Source data:
*** Begin section ***

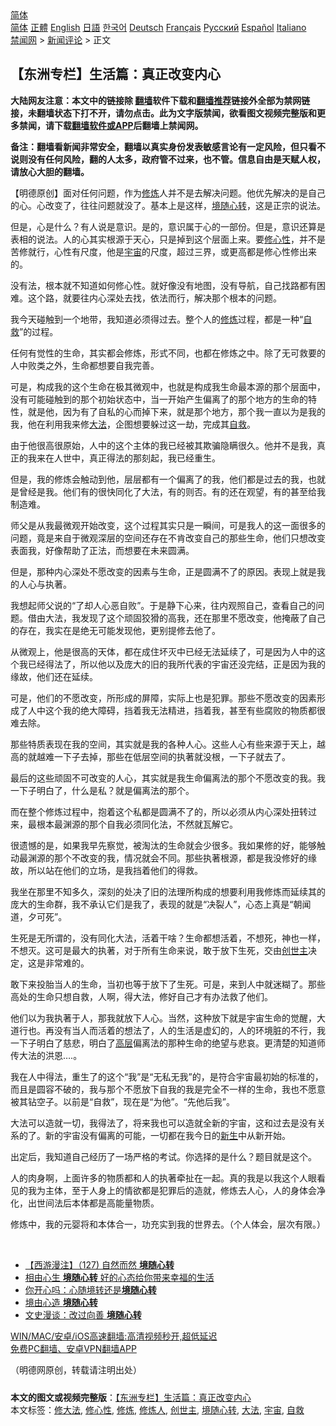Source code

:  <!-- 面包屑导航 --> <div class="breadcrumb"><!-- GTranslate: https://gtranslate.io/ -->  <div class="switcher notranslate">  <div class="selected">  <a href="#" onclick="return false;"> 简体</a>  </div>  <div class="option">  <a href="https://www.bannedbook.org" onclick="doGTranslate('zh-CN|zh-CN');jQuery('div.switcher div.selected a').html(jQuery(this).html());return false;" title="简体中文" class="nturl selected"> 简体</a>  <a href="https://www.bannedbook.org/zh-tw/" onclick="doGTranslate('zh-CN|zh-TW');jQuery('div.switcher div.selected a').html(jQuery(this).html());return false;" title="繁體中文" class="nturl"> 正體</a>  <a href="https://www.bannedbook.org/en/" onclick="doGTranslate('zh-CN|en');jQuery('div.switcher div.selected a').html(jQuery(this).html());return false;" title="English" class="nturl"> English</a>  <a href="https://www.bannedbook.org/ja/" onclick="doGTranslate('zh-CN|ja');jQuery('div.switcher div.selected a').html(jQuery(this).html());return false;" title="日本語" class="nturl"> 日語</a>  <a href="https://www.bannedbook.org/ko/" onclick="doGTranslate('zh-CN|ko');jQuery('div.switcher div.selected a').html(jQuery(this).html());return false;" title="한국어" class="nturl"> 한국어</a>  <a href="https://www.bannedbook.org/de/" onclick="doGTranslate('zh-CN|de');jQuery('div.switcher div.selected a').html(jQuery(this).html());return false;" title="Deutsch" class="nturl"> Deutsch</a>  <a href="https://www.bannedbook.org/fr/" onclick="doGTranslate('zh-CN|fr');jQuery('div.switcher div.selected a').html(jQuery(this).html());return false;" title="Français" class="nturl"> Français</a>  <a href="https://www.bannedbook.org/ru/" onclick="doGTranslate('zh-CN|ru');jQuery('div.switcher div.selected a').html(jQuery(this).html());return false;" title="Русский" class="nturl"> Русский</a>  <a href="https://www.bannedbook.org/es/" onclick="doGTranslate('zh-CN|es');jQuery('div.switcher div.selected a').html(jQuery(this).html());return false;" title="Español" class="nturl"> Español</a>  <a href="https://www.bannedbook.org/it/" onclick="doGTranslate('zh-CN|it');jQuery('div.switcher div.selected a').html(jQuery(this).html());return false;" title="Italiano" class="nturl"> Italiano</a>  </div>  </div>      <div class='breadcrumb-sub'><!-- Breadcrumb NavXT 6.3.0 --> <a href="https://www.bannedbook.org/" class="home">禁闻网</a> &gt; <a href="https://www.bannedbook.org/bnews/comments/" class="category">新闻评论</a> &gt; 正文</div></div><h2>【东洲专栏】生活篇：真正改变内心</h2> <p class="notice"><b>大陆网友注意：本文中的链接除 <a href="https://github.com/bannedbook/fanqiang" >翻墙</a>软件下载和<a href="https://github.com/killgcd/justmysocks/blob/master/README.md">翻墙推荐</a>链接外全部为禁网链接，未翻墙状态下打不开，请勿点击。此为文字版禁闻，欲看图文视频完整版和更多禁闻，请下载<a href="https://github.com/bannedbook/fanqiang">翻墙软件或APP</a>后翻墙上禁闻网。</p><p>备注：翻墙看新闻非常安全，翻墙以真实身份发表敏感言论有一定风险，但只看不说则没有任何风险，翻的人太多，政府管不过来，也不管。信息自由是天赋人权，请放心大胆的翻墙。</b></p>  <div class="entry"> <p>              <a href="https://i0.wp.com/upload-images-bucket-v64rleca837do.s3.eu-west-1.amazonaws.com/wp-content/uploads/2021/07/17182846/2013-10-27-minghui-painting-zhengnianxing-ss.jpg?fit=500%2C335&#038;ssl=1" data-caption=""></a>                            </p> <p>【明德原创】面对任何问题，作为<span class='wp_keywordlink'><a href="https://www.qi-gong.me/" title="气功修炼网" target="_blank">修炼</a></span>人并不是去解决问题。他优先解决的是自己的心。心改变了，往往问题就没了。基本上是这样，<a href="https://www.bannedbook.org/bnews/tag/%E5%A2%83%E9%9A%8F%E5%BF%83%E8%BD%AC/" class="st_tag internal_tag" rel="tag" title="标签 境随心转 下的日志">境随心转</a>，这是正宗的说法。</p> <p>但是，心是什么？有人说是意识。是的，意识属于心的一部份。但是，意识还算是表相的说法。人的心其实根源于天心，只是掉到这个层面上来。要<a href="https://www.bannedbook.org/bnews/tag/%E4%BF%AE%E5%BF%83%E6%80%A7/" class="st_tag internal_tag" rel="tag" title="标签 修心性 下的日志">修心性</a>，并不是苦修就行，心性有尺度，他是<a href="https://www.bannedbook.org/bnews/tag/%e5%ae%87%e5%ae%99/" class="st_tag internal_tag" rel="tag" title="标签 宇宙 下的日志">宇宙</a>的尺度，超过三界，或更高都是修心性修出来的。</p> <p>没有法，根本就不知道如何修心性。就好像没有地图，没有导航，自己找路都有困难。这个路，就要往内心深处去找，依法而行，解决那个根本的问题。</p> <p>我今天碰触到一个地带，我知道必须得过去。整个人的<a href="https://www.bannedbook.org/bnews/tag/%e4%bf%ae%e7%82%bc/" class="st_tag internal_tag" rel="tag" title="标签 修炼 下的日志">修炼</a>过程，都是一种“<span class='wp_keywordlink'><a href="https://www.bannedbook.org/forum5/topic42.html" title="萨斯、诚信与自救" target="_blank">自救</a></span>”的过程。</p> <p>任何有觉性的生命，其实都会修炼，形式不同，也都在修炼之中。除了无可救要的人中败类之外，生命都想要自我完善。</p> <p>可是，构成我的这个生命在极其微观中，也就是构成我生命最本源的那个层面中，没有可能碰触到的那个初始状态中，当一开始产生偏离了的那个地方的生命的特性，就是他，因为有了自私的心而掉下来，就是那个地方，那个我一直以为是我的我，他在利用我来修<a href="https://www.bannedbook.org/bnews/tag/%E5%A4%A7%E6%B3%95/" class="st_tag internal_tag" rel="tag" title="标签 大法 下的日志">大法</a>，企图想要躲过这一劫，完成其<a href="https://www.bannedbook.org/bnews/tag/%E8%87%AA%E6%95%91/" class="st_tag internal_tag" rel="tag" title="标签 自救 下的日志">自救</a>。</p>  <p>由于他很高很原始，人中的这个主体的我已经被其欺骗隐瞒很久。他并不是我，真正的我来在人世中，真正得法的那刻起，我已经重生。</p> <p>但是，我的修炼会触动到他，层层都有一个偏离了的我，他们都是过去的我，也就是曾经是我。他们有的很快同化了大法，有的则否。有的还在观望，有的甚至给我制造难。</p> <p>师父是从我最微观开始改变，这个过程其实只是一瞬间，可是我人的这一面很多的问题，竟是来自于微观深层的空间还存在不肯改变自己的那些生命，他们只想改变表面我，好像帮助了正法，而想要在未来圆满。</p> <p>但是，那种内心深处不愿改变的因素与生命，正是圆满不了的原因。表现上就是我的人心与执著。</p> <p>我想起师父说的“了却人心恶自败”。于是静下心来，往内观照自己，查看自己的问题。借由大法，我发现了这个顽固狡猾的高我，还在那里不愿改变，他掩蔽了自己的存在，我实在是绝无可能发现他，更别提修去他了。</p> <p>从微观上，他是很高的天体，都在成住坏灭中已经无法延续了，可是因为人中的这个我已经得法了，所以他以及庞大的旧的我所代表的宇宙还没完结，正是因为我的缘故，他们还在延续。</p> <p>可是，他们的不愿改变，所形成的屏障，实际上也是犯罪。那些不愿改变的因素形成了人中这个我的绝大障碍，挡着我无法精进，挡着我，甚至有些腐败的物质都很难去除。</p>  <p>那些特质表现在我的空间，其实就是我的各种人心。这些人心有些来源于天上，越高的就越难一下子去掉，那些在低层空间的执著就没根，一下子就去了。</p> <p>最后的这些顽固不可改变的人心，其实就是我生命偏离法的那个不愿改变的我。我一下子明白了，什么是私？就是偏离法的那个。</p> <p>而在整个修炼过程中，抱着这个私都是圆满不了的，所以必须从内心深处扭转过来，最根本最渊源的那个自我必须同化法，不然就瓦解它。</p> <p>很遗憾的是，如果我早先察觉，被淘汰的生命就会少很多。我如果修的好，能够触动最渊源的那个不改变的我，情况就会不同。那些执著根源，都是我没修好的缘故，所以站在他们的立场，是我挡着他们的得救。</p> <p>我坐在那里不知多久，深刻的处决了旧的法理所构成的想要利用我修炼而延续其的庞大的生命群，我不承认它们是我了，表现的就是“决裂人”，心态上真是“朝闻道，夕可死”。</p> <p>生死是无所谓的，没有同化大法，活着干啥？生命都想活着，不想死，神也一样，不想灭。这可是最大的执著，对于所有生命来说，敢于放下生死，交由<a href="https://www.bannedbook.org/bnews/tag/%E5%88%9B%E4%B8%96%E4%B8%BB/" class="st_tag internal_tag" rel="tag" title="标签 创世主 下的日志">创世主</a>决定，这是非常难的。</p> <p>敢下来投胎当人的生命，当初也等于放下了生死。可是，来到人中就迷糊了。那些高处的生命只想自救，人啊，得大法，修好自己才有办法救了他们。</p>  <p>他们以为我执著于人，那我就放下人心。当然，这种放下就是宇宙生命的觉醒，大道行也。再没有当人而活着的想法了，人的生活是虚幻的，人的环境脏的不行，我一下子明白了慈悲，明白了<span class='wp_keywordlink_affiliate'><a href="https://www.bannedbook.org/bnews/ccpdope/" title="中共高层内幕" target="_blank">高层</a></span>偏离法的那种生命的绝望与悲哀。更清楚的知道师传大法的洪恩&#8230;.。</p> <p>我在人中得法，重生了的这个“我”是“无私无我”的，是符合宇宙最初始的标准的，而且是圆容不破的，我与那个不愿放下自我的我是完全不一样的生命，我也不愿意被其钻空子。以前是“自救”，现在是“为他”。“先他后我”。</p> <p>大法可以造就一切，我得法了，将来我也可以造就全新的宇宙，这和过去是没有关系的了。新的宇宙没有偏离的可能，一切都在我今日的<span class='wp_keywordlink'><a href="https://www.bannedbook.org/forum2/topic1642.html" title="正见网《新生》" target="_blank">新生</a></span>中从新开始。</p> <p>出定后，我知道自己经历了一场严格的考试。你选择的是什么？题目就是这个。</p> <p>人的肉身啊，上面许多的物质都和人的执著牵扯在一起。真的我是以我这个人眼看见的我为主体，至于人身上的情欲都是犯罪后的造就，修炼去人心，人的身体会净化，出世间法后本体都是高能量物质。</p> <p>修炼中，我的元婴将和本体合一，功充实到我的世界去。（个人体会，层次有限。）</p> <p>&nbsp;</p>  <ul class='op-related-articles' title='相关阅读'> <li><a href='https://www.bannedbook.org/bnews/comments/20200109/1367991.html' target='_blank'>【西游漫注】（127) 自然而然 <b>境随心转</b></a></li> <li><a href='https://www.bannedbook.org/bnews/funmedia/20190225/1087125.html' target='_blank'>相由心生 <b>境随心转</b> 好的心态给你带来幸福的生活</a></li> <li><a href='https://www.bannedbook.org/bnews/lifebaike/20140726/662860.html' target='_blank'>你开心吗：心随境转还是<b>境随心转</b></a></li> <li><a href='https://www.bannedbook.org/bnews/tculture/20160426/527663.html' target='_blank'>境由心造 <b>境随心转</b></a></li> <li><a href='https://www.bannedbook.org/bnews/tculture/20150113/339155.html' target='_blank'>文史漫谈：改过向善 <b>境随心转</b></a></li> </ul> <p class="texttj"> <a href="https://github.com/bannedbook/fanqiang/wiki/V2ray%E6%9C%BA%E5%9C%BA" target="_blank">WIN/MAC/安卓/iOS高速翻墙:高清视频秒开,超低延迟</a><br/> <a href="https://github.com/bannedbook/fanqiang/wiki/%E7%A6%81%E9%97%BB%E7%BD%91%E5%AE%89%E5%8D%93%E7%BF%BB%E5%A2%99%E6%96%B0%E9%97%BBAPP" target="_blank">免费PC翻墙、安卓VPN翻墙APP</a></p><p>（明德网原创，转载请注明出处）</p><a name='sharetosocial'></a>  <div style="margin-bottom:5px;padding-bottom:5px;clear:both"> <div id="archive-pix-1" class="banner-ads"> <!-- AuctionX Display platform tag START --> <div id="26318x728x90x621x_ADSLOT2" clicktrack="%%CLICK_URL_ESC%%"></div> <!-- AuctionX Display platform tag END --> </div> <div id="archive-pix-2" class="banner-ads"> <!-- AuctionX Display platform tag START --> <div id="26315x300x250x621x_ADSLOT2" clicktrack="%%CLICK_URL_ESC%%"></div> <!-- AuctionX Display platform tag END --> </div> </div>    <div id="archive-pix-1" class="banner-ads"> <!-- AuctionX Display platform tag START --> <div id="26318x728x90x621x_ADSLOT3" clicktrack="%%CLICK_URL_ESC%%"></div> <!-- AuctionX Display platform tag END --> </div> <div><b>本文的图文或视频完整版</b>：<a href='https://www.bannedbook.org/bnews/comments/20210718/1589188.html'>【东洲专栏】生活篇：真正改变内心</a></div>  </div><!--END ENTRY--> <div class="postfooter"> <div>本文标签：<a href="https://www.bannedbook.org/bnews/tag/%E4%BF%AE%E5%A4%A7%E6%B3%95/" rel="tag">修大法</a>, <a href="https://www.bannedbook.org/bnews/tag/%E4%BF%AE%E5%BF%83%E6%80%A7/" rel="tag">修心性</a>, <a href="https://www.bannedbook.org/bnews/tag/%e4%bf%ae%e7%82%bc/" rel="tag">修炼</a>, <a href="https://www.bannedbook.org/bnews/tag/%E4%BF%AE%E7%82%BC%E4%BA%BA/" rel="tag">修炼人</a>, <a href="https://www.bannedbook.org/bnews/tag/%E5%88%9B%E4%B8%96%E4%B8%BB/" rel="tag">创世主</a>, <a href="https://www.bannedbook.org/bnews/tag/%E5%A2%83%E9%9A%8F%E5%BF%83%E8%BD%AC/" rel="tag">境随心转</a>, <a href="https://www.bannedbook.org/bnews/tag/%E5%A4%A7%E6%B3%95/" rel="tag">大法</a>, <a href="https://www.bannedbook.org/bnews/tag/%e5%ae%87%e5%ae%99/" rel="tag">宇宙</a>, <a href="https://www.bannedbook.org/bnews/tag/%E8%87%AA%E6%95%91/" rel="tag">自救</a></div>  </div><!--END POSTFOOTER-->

*** End section ***
*** Begin section ***

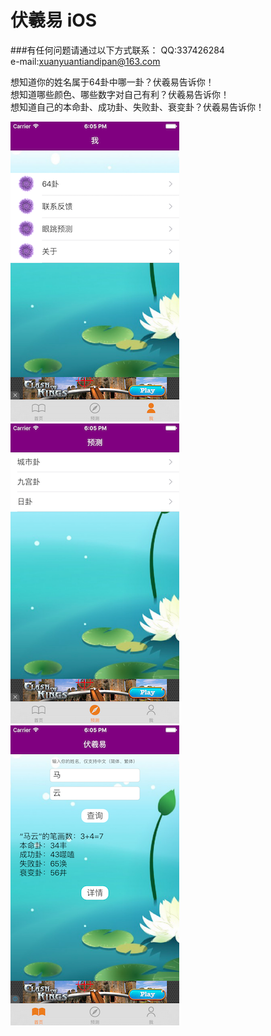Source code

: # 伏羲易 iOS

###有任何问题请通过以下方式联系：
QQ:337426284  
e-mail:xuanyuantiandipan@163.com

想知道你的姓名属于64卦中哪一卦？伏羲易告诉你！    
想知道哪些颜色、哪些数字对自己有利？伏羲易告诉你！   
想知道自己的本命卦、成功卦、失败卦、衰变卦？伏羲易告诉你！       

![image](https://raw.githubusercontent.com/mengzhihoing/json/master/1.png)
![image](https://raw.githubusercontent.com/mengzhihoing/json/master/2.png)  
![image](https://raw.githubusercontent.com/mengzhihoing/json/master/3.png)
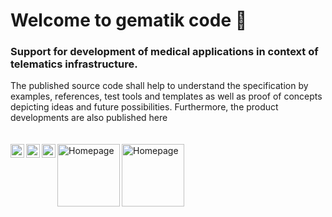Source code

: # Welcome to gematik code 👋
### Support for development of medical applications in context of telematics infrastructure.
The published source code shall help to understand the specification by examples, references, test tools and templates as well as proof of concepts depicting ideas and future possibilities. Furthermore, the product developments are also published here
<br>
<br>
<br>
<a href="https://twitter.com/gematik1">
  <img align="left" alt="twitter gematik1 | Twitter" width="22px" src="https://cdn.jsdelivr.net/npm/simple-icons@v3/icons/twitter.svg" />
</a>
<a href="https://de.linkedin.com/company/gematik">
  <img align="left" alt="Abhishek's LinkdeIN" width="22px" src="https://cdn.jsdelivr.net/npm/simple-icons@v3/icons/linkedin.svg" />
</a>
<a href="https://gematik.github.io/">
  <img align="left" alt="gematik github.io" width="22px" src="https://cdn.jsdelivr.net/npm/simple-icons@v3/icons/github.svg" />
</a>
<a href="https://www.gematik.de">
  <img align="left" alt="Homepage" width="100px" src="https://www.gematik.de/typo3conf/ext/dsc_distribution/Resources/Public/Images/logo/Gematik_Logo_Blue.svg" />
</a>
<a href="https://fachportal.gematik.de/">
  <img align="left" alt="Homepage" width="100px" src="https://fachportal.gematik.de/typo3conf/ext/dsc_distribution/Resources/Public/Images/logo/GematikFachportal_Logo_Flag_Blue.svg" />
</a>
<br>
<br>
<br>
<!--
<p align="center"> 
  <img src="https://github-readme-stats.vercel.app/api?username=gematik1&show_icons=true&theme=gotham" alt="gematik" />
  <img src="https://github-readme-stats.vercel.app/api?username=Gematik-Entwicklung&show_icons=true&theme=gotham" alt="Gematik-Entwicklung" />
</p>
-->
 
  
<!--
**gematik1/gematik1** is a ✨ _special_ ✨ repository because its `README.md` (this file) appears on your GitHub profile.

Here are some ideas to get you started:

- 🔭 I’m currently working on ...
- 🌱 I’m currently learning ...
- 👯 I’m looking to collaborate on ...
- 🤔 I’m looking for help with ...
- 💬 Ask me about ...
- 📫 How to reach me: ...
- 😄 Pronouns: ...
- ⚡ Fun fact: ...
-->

*** End section ***

Problem to solve: Taking the records above as input, show every line in which the word "Public" is present.

Solved exercise:
  <img align="left" alt="Homepage" width="100px" src="https://www.gematik.de/typo3conf/ext/dsc_distribution/Resources/Public/Images/logo/Gematik_Logo_Blue.svg" />
  <img align="left" alt="Homepage" width="100px" src="https://fachportal.gematik.de/typo3conf/ext/dsc_distribution/Resources/Public/Images/logo/GematikFachportal_Logo_Flag_Blue.svg" />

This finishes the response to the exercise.